Partitioned

The default cache mode is partitioned mode. This mode is designed for achieving high scalability. In partitioned mode, the cache data is divided equally into a number of partitions, defined in the configuration, and the partitions are distributed equally between participating nodes. By default, the partition count is 2: one primary and one backup. You can modify the backup copy count. 

The following diagram describes the concept. We have three participating JVMs and one cache. The cache has three keys, Key 1, Key 2, and Key 3, and the cache configuration is set with a default backup=1. The distributed cache mode keeps a primary copy of Key 1 in JVM 1 and a backup of of Key 1 in JVM 2. Similarly for Key 2 and Key 3; it keeps a backup and a primary copy. If we add another key, Key 4, it will be distributed within the 3 JVMs. It could keep the primary copy of Key 4 in any of the available JVMs, say in JVM 2, then the backup copy of Key 4 will be kept in either JVM 1 or JVM 3:

So, if we add more JVMs, then we can store more data. The distribution of data is transparent to the nodes. If a new node is added or a node goes down, the cluster redistributes the data. 

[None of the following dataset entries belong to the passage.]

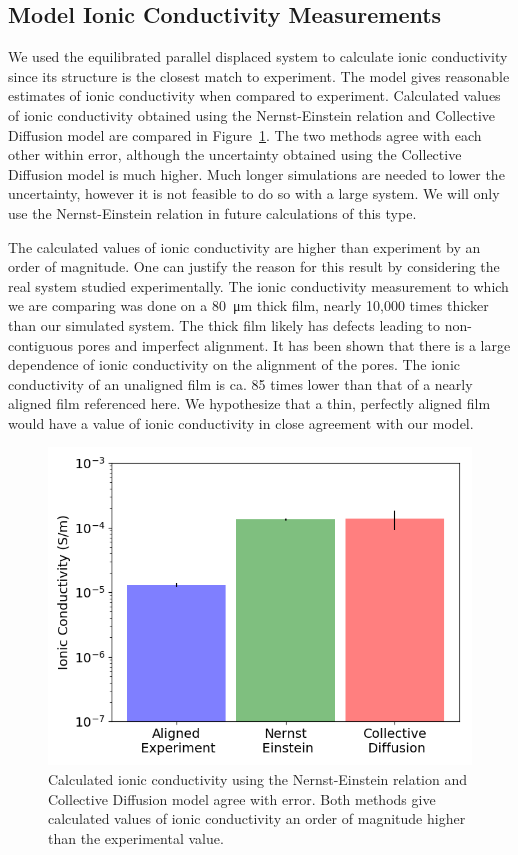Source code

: \documentclass{article}
\begin{document}
  \subsection{Model Ionic Conductivity Measurements}

  We used the equilibrated parallel displaced system to calculate ionic
  conductivity since its structure is the closest match to experiment. The model
  gives reasonable estimates of ionic conductivity when compared to experiment.
  Calculated values of ionic conductivity obtained using the Nernst-Einstein
  relation and Collective Diffusion model are compared in
  Figure~\ref{fig:conductivity}. The two methods agree with each other within
  error, although the uncertainty obtained using the Collective Diffusion model
  is much higher. Much longer simulations are needed to lower the uncertainty,
  however it is not feasible to do so with a large system. We will only use the
  Nernst-Einstein relation in future calculations of this type. 

  The calculated values of ionic conductivity are higher than experiment by an
  order of magnitude. One can justify the reason for this result by considering
  the real system studied experimentally. The ionic conductivity measurement to
  which we are comparing was done on a \SI{80}{\micro\metre} thick film, nearly
  10,000 times thicker than our simulated system. The thick film likely has
  defects leading to non-contiguous pores and imperfect alignment.  It has been
  shown that there is a large dependence of ionic conductivity on the alignment
  of the pores. The ionic conductivity of an unaligned film is ca. 85 times lower
  than that of a nearly aligned film referenced here. We hypothesize that a thin,
  perfectly aligned film would have a value of ionic conductivity in close 
  agreement with our model.

  \begin{figure}
        \centering
        \includegraphics[width=0.5\linewidth]{IC_offset.png}
        \caption{Calculated ionic conductivity using the Nernst-Einstein relation
        and Collective Diffusion model agree with error. Both methods give calculated
        values of ionic conductivity an order of magnitude higher than the experimental
        value.}
        \label{fig:conductivity}
  \end{figure}
\end{document}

The drawback of this approach is that if you connect to a node where the data (Key) is not present, then the cluster has to make two hops to fetch you the key. 

Apache Ignite recommends that you use partitioned mode when you are working with a huge dataset and updating the data very frequently, so that the cluster can distribute the data and offer you high scalability. When you update a value, it doesn't have to propagate the change to all the nodes of the cluster; it just needs to update the backup copies, hence the write performance is better in this mode.